Material for the task Start Marker

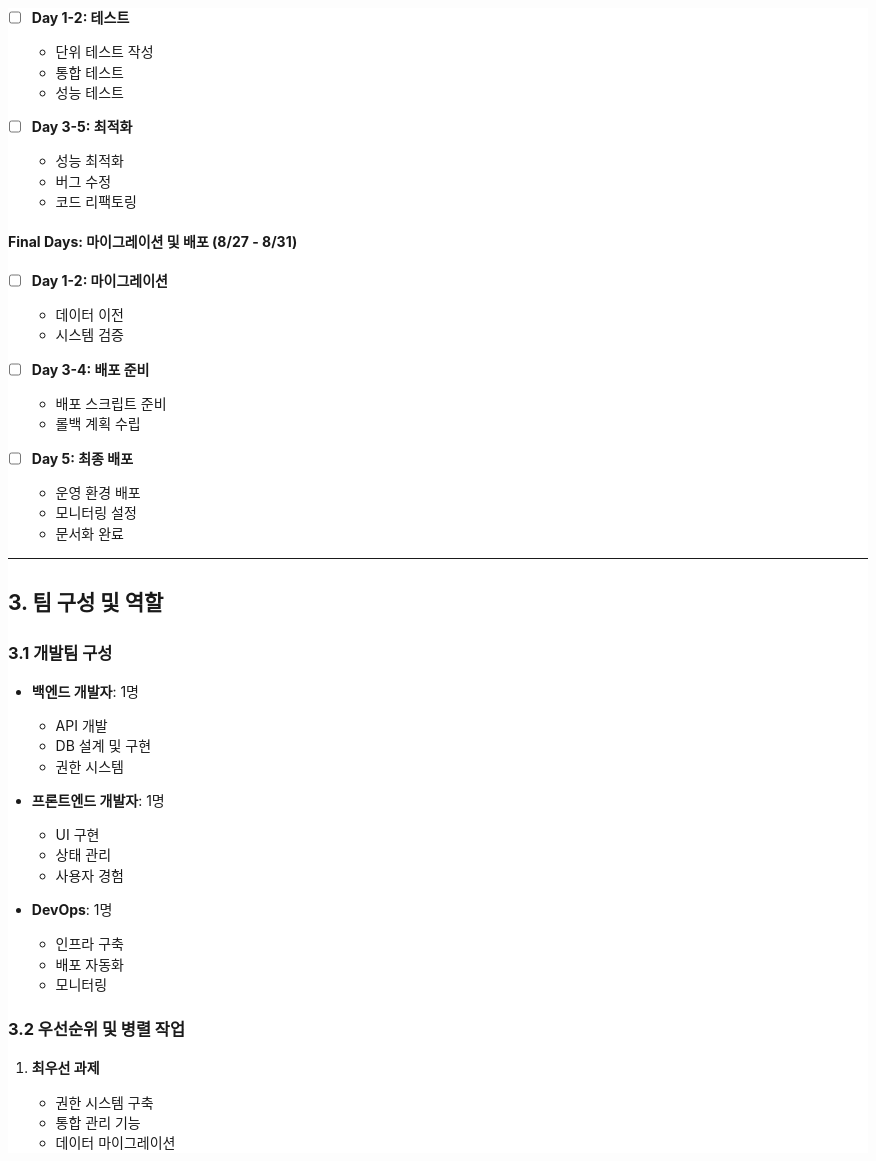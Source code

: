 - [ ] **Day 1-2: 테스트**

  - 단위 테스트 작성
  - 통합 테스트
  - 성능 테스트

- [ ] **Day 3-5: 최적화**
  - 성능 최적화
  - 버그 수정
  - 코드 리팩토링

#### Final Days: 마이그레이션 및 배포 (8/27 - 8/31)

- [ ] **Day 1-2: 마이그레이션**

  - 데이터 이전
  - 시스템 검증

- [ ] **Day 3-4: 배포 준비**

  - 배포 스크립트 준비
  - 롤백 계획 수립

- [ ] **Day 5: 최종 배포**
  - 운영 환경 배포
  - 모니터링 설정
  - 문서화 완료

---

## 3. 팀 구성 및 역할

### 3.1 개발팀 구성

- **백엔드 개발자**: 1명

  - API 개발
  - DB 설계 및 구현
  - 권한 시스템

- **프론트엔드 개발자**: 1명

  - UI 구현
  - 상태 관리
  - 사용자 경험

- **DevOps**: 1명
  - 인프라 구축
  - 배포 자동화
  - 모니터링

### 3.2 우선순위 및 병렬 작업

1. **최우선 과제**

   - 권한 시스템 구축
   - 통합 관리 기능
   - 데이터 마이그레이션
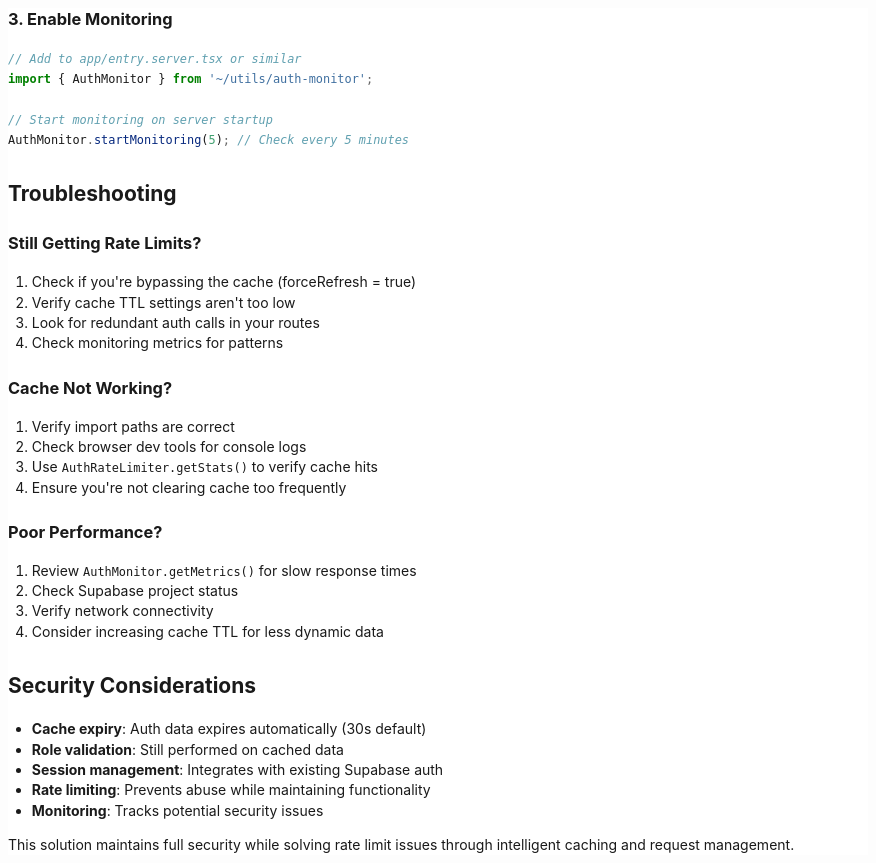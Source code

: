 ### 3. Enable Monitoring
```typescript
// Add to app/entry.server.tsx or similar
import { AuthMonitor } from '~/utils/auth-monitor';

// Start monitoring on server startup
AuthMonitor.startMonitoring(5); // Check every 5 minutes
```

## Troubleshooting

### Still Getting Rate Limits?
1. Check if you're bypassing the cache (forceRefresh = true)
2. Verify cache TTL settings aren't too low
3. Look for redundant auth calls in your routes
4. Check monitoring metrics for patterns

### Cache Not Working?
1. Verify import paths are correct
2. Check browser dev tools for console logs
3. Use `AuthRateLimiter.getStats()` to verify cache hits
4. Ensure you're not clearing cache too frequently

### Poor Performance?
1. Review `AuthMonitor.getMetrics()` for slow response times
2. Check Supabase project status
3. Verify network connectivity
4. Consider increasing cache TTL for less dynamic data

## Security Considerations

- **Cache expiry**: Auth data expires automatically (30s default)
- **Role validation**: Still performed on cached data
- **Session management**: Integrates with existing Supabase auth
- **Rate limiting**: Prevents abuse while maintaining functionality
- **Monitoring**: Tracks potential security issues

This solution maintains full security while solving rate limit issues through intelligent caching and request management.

Material for the task End Marker

**Work task:**
For each line above, output its wording exactly and leave out any picture.

**Your response:**
Source code

: - [ ] **Day 1-2: 테스트**

  - 단위 테스트 작성
  - 통합 테스트
  - 성능 테스트

- [ ] **Day 3-5: 최적화**
  - 성능 최적화
  - 버그 수정
  - 코드 리팩토링

#### Final Days: 마이그레이션 및 배포 (8/27 - 8/31)

- [ ] **Day 1-2: 마이그레이션**

  - 데이터 이전
  - 시스템 검증

- [ ] **Day 3-4: 배포 준비**

  - 배포 스크립트 준비
  - 롤백 계획 수립

- [ ] **Day 5: 최종 배포**
  - 운영 환경 배포
  - 모니터링 설정
  - 문서화 완료

---

## 3. 팀 구성 및 역할

### 3.1 개발팀 구성

- **백엔드 개발자**: 1명

  - API 개발
  - DB 설계 및 구현
  - 권한 시스템

- **프론트엔드 개발자**: 1명

  - UI 구현
  - 상태 관리
  - 사용자 경험

- **DevOps**: 1명
  - 인프라 구축
  - 배포 자동화
  - 모니터링

### 3.2 우선순위 및 병렬 작업

1. **최우선 과제**

   - 권한 시스템 구축
   - 통합 관리 기능
   - 데이터 마이그레이션
Source code

: ### 3. Enable Monitoring
```typescript
// Add to app/entry.server.tsx or similar
import { AuthMonitor } from '~/utils/auth-monitor';

// Start monitoring on server startup
AuthMonitor.startMonitoring(5); // Check every 5 minutes
```

## Troubleshooting

### Still Getting Rate Limits?
1. Check if you're bypassing the cache (forceRefresh = true)
2. Verify cache TTL settings aren't too low
3. Look for redundant auth calls in your routes
4. Check monitoring metrics for patterns

### Cache Not Working?
1. Verify import paths are correct
2. Check browser dev tools for console logs
3. Use `AuthRateLimiter.getStats()` to verify cache hits
4. Ensure you're not clearing cache too frequently

### Poor Performance?
1. Review `AuthMonitor.getMetrics()` for slow response times
2. Check Supabase project status
3. Verify network connectivity
4. Consider increasing cache TTL for less dynamic data

## Security Considerations

- **Cache expiry**: Auth data expires automatically (30s default)
- **Role validation**: Still performed on cached data
- **Session management**: Integrates with existing Supabase auth
- **Rate limiting**: Prevents abuse while maintaining functionality
- **Monitoring**: Tracks potential security issues

This solution maintains full security while solving rate limit issues through intelligent caching and request management.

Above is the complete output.